**ASSIGNMENT:**
Look through the listing below, and wherever a line has the string "Tsubakuro", pull it out.

**MATERIAL TO PROCESS:**

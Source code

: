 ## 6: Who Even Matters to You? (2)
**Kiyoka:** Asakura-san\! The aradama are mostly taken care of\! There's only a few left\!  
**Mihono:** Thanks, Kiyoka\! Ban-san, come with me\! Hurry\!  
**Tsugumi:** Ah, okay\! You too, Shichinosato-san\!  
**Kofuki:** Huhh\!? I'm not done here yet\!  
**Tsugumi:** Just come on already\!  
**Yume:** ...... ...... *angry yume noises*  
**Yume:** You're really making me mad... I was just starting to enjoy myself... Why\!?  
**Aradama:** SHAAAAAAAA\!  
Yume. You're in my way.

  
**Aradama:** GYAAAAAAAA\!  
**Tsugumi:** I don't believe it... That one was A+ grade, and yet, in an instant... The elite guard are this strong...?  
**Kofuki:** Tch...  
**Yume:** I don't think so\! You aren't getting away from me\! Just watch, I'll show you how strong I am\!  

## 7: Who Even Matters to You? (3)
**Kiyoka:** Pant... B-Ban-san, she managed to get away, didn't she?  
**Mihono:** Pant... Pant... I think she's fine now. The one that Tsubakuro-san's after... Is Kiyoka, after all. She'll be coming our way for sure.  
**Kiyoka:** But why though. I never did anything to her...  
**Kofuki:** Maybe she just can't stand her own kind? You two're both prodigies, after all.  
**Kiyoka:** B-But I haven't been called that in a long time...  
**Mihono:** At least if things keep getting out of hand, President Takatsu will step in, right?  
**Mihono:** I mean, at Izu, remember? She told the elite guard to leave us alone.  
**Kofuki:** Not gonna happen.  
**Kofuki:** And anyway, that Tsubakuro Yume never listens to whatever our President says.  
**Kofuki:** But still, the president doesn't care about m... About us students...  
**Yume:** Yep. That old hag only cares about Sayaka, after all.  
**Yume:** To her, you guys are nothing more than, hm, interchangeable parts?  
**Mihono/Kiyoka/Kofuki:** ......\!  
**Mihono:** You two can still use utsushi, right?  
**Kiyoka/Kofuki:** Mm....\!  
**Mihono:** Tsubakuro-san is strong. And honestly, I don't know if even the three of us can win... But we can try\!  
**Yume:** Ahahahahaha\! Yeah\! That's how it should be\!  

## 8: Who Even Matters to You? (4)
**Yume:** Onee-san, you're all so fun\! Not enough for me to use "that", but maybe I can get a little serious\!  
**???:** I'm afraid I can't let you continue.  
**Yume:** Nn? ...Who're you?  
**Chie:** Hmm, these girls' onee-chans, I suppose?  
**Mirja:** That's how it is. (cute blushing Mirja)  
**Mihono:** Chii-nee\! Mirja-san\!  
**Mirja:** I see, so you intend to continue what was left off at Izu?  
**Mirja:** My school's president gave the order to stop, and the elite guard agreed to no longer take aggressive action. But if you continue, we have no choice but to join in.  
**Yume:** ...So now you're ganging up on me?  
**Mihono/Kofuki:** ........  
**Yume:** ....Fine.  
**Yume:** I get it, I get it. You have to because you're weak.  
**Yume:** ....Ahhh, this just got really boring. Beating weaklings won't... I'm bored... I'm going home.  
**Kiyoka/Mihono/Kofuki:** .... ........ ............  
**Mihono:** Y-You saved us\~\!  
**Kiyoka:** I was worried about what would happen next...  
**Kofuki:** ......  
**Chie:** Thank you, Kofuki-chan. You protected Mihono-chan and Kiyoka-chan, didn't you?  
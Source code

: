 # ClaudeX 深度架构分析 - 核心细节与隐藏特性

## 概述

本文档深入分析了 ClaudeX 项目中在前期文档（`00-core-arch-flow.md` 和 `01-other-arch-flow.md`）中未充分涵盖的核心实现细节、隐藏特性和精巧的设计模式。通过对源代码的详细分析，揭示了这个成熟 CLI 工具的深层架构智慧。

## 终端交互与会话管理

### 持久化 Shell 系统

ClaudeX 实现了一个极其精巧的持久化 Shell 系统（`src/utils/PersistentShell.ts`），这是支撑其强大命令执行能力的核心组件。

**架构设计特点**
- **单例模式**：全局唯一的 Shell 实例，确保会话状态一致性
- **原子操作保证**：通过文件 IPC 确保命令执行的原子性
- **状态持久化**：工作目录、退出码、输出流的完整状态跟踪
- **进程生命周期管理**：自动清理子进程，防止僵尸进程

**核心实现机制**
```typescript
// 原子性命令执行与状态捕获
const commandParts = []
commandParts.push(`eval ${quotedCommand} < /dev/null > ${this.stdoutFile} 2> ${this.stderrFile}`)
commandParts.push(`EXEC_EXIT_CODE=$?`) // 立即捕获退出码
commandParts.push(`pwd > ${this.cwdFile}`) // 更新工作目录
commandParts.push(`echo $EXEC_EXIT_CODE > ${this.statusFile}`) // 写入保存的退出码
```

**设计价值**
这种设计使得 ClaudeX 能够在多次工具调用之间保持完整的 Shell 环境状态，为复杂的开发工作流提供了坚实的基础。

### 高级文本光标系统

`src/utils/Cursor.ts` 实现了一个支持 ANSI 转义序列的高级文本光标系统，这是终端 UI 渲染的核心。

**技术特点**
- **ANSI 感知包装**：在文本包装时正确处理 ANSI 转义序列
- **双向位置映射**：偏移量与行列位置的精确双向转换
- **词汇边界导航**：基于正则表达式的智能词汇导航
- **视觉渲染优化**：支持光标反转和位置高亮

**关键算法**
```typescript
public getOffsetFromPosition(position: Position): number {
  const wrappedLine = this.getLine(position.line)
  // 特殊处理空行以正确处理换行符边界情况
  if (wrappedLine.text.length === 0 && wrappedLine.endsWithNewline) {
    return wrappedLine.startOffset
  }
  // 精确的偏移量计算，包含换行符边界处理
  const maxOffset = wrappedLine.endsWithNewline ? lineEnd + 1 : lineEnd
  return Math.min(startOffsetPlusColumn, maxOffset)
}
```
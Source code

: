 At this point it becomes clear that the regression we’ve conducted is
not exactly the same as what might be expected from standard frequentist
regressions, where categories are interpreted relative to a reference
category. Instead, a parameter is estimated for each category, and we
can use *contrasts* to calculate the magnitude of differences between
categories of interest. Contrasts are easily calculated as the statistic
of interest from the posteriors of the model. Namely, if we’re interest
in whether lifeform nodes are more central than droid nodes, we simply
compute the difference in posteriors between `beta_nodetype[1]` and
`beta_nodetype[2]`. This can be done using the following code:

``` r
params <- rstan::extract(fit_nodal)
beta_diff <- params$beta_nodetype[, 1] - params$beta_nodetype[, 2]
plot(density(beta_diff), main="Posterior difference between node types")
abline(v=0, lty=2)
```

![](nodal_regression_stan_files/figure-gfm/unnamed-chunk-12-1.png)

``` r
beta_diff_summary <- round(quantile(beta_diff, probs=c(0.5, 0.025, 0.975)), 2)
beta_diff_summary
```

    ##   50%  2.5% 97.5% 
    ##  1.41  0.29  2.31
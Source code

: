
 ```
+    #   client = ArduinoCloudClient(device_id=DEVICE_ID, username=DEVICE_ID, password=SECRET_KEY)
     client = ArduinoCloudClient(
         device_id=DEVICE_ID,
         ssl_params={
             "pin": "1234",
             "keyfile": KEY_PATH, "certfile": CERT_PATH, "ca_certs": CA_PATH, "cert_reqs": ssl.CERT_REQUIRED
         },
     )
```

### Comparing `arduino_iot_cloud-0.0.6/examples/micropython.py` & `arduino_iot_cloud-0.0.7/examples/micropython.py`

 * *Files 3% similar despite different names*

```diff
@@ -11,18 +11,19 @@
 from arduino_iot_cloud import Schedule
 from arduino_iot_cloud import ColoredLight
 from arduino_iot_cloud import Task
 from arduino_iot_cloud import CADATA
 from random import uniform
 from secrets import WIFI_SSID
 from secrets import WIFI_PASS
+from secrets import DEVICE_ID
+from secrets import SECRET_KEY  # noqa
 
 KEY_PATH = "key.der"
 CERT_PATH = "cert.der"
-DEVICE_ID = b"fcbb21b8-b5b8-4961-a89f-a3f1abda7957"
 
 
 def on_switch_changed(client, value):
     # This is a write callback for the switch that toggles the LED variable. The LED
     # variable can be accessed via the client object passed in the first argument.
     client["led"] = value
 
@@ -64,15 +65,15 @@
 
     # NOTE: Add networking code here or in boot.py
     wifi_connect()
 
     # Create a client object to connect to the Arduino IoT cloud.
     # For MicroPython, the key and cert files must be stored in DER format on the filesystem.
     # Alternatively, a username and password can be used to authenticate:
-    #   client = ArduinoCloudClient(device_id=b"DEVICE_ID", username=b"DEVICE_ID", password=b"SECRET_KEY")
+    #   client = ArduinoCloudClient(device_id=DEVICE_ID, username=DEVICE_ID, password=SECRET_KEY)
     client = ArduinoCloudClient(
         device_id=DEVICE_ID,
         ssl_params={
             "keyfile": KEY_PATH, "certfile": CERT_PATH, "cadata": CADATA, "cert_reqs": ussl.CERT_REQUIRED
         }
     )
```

**YOUR RESPONSE:**
**Mihono:** Pant... Pant... I think she's fine now. The one that Tsubakuro-san's after... Is Kiyoka, after all. She'll be coming our way for sure.  
**Kofuki:** And anyway, that Tsubakuro Yume never listens to whatever our President says.  
**Mihono:** Tsubakuro-san is strong. And honestly, I don't know if even the three of us can win... But we can try\!  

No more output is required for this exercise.